1. Network sockets are used to communicate with complex wireless
networks (like bluetooth)

2. Character drivers should be avoided

3. Network interfaces must/should be compatible with corresponding Linux
interfaces.

I think if there are features that you want to implement, you might
first want to look at how those features are implemented in Linux.  That
would be the correct way to proceed.

I fully agree with this.  AF_BLUETOOTH is already in place, but it
only implements "BTPROTO_L2CAP" all of the GATT and
advertising/scanning related functionality is implemented over
"BTPROTO_HCI"


fd = socket(PF_BLUETOOTH, SOCK_RAW | SOCK_CLOEXEC | SOCK_NONBLOCK, BTPROTO_HCI);
addr.hci_family = AF_BLUETOOTH;
addr.hci_dev = dev_id;
addr.hci_channel = HCI_CHANNEL_RAW;

HCI event filters are then controlled via socket options with SOL_HCI
and HCI_FILTER

Most of these are defined in the NuttX bluetooth stack, but they have
not been implemented.
If you bind using HCI_CHANNEL_RAW and not the HCI_CHANNEL_USER the
Linux kernel will take care of some of the GAP related actions, there
is also a management socket that is exposed as well.

I see that there is an ioctl interface for the bluetooth network
driver, but I don't think this is really a good idea.  GATT is really
something that should be handled in userspace.

I finally have a few weeks off, so I can see about making some HCI
socket progress, going to take a bit to get hardware setup for it
though.

--Brennan


I have been puzzling through the Goobledegook GATT server (GGK, 
https://github.com/moovel/gatt-server fork).  It uses the Bluez D-Bus 
interface.  It is GPLv3 so not a candidate for porting.  And also not 
much use for understanding APIs since the OS interface is hidden inside 
of the Bluez D-Bus interface 
(https://core.docs.ubuntu.com/en/stacks/bluetooth/bluez/docs/reference/dbus-api)


I think there are several of us who would help with clean 
Linux-work-alike Bluetooth support.





Re: defining a BLE GATT server

2020-08-24 Thread Matias N.

> I see that there is an ioctl interface for the bluetooth network
> driver, but I don't think this is really a good idea.  GATT is really
> something that should be handled in userspace.

Yes, I've been using what exists at the host layer in NuttX, via the btsak 
application.
While it opens a socket specifying "L2CAP",  a lot of functionality is 
implemented
via ioctl calls which use gatt for example.

> I finally have a few weeks off, so I can see about making some HCI
> socket progress, going to take a bit to get hardware setup for it
> though.

Cool!
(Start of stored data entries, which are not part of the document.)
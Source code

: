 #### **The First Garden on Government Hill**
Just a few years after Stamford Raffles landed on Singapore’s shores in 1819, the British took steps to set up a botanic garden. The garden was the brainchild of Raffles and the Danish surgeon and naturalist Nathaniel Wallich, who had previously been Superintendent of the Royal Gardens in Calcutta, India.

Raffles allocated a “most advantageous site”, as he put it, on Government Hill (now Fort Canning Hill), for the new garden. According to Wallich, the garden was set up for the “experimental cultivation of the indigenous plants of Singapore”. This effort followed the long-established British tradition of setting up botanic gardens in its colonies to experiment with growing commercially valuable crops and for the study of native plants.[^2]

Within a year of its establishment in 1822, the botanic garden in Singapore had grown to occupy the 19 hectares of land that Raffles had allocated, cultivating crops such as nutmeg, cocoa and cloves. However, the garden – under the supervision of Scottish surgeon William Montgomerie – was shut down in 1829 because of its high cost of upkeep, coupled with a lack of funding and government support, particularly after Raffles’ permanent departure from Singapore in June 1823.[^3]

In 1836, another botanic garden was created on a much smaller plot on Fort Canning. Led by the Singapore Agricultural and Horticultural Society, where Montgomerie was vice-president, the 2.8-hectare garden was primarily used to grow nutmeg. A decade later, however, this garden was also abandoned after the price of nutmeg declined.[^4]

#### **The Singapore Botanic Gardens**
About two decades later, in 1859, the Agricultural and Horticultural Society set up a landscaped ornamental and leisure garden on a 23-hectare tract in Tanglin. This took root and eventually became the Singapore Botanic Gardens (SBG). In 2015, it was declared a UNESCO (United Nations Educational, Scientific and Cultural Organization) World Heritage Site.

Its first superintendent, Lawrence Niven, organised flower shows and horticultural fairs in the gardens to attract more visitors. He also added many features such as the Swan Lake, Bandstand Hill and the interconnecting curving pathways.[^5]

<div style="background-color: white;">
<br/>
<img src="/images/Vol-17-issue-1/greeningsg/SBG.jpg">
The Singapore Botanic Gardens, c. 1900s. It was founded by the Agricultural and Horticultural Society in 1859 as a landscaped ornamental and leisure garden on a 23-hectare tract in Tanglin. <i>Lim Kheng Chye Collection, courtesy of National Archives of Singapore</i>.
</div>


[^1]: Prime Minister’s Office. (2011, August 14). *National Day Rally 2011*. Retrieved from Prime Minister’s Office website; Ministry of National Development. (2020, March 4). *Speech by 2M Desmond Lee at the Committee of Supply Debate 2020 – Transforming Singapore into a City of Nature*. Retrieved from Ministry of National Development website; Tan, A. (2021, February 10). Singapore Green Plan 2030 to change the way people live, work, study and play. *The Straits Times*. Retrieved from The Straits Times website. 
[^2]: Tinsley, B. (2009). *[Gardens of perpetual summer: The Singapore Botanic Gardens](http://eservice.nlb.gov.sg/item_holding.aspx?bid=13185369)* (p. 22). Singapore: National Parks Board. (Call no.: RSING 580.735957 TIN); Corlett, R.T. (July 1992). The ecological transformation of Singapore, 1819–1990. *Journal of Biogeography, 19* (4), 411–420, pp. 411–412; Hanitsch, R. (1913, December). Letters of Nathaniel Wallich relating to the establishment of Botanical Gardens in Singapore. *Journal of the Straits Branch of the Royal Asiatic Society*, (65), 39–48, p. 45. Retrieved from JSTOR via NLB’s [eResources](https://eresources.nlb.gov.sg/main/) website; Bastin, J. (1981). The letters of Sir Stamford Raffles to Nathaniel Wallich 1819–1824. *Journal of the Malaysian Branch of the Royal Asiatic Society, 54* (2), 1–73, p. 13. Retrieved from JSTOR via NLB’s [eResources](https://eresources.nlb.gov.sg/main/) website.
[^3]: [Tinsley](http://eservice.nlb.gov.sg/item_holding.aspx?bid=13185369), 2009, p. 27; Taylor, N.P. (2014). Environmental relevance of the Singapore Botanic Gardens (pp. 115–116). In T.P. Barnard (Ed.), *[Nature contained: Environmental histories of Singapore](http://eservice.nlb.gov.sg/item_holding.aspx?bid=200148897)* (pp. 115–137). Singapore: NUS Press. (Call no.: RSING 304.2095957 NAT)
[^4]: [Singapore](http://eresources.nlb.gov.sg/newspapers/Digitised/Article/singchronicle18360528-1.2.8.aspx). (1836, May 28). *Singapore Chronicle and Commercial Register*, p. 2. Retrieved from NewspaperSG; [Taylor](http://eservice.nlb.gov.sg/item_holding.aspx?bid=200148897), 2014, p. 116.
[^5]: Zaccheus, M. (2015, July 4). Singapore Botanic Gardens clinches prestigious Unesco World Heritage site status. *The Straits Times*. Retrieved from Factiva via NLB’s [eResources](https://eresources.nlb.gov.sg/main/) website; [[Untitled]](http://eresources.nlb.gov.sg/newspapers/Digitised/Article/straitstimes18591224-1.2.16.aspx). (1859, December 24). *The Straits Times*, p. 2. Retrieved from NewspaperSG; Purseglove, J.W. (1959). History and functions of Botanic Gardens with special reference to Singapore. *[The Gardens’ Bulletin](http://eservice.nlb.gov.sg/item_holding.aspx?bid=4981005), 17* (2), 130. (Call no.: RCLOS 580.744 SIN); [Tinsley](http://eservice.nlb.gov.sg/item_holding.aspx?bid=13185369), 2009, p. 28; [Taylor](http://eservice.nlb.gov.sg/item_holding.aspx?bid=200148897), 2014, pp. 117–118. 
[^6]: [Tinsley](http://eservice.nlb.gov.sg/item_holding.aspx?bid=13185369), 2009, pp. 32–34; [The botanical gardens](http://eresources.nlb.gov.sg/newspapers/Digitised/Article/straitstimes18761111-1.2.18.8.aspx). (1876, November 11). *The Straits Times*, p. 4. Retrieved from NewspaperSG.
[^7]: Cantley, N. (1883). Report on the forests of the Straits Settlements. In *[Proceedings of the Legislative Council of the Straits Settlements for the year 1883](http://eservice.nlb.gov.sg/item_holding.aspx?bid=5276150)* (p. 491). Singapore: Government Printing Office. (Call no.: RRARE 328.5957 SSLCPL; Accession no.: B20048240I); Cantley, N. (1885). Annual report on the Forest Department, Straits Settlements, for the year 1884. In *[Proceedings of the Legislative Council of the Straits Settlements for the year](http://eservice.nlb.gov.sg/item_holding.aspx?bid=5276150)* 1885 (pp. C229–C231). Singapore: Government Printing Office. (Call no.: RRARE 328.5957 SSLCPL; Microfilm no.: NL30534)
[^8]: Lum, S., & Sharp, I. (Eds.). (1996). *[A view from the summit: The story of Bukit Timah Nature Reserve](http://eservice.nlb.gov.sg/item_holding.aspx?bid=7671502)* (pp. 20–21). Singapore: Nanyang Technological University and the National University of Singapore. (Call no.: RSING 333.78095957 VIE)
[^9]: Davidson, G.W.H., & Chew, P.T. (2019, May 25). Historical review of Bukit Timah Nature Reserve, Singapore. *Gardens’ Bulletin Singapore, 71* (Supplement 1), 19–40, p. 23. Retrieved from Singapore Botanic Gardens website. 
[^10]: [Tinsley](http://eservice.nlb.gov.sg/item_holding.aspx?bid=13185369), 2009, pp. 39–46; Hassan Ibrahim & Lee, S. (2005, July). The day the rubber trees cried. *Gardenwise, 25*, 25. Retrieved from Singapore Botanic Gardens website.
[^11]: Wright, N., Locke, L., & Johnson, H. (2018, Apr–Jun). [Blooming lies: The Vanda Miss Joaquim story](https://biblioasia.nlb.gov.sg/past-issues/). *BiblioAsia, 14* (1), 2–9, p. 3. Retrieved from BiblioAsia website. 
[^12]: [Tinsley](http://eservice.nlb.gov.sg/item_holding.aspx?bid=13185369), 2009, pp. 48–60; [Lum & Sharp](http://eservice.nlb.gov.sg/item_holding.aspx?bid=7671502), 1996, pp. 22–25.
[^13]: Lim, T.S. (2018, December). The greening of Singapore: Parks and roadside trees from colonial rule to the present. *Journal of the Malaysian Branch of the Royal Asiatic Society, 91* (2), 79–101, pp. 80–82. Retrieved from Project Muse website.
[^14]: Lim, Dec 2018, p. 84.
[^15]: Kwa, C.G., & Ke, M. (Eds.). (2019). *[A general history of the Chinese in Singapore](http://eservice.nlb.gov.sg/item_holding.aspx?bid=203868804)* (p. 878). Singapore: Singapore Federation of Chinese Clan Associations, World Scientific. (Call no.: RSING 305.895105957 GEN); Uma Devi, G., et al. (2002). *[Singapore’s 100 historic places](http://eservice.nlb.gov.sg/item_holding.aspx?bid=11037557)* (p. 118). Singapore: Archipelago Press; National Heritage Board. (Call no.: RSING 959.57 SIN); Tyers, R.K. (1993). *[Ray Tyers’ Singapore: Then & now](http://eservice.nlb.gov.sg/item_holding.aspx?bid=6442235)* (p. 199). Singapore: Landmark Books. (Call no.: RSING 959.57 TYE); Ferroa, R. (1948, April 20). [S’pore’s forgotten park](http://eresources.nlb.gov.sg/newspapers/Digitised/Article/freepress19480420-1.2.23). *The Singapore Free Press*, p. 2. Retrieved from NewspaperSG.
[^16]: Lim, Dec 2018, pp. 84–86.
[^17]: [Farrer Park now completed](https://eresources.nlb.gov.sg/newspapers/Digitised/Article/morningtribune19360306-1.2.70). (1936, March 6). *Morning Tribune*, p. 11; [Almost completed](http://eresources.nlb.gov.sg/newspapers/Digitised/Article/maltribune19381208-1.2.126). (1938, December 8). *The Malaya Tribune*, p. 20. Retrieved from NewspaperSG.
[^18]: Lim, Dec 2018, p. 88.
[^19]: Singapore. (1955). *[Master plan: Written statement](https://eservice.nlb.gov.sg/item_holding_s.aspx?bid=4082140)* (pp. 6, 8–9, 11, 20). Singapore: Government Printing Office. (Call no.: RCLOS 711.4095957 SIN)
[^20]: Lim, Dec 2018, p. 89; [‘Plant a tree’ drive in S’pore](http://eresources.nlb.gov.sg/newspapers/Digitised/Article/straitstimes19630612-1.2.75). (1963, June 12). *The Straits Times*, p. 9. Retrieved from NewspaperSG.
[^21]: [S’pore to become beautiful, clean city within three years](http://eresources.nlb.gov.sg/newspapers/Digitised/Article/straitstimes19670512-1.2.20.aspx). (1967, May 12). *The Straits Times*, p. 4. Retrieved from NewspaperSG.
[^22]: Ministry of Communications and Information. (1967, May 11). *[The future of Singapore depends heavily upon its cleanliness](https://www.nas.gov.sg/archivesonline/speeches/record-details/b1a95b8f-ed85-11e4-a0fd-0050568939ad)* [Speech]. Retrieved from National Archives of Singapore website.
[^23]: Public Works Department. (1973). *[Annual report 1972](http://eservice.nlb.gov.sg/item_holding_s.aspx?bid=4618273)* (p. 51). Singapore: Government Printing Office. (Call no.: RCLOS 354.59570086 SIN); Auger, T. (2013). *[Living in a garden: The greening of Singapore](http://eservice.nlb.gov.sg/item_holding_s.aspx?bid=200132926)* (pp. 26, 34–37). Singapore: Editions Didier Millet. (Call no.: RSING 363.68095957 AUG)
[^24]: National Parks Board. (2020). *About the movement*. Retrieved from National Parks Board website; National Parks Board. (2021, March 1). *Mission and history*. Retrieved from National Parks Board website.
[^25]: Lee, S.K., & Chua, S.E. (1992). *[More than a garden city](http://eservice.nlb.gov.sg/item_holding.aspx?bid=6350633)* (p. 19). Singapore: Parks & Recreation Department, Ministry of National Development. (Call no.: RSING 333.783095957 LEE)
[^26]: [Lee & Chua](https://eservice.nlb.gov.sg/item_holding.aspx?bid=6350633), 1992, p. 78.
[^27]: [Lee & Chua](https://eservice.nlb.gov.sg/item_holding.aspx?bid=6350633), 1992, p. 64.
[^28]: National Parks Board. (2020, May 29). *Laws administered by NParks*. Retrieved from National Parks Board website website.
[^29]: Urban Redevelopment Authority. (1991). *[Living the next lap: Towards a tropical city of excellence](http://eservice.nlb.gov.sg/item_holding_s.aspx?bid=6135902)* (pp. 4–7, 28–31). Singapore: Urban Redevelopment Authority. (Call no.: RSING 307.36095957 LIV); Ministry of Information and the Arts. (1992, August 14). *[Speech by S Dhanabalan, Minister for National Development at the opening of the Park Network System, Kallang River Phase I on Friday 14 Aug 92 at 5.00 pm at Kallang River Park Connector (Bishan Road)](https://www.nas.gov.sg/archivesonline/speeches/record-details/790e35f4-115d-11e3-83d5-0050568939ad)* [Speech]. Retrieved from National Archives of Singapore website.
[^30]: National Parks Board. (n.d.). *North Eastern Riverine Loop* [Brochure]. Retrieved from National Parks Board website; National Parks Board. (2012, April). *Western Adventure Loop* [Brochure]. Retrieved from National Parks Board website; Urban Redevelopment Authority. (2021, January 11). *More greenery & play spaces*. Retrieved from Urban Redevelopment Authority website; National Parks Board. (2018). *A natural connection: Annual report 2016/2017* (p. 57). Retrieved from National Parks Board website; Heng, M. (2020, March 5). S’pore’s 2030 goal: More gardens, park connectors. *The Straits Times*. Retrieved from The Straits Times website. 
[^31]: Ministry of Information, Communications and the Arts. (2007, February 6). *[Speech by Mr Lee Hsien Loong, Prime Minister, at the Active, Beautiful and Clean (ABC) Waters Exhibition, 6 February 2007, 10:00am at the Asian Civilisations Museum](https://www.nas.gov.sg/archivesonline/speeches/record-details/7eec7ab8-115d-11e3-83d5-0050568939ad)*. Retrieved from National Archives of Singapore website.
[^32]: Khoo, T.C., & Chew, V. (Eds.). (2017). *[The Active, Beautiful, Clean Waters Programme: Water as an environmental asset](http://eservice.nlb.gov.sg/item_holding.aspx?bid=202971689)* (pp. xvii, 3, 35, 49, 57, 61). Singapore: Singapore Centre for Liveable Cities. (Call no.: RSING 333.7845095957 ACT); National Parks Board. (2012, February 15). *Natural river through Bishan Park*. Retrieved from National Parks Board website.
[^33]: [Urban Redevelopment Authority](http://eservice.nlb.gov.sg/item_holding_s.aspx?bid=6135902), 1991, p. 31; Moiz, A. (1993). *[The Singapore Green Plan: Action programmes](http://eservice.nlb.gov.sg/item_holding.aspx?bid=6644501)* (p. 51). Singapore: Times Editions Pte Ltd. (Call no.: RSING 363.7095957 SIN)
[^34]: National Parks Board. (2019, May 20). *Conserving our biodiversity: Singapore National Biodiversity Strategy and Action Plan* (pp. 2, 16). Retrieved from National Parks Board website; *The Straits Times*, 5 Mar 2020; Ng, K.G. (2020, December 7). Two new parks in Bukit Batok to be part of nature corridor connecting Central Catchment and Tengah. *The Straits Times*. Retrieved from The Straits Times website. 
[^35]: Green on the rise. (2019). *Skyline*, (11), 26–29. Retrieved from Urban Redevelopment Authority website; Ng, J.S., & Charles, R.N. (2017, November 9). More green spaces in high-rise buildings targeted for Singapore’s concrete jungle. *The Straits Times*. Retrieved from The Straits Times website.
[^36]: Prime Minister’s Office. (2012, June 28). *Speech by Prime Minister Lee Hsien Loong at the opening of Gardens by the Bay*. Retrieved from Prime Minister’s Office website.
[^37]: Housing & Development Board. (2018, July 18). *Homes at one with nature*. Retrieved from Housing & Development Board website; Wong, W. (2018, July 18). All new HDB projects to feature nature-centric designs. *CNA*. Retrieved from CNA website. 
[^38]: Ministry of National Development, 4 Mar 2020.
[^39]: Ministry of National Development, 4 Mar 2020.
I can help test this. I have two nrf52832 boards I'm using: Sparkfun 
breakout, used as sniffer using raccoon firmware and MakerDiary MDK as main dev 
platform. The MDK is quite good, has embedded debugger + uart via USB (using 
DAPLINK). 

BTW, I would like to CC Xiang to have him in the loop but I can't find his 
email address (only GitHub handle). Can you copy him?

Best,
Matias


Re: defining a BLE GATT server

2020-08-24 Thread Matias N.

> I have been puzzling through the Goobledegook GATT server (GGK, 
> https://github.com/moovel/gatt-server fork).  It uses the Bluez D-Bus 
> interface.  It is GPLv3 so not a candidate for porting.  And also not 
> much use for understanding APIs since the OS interface is hidden inside 
> of the Bluez D-Bus interface 
> (https://core.docs.ubuntu.com/en/stacks/bluetooth/bluez/docs/reference/dbus-api)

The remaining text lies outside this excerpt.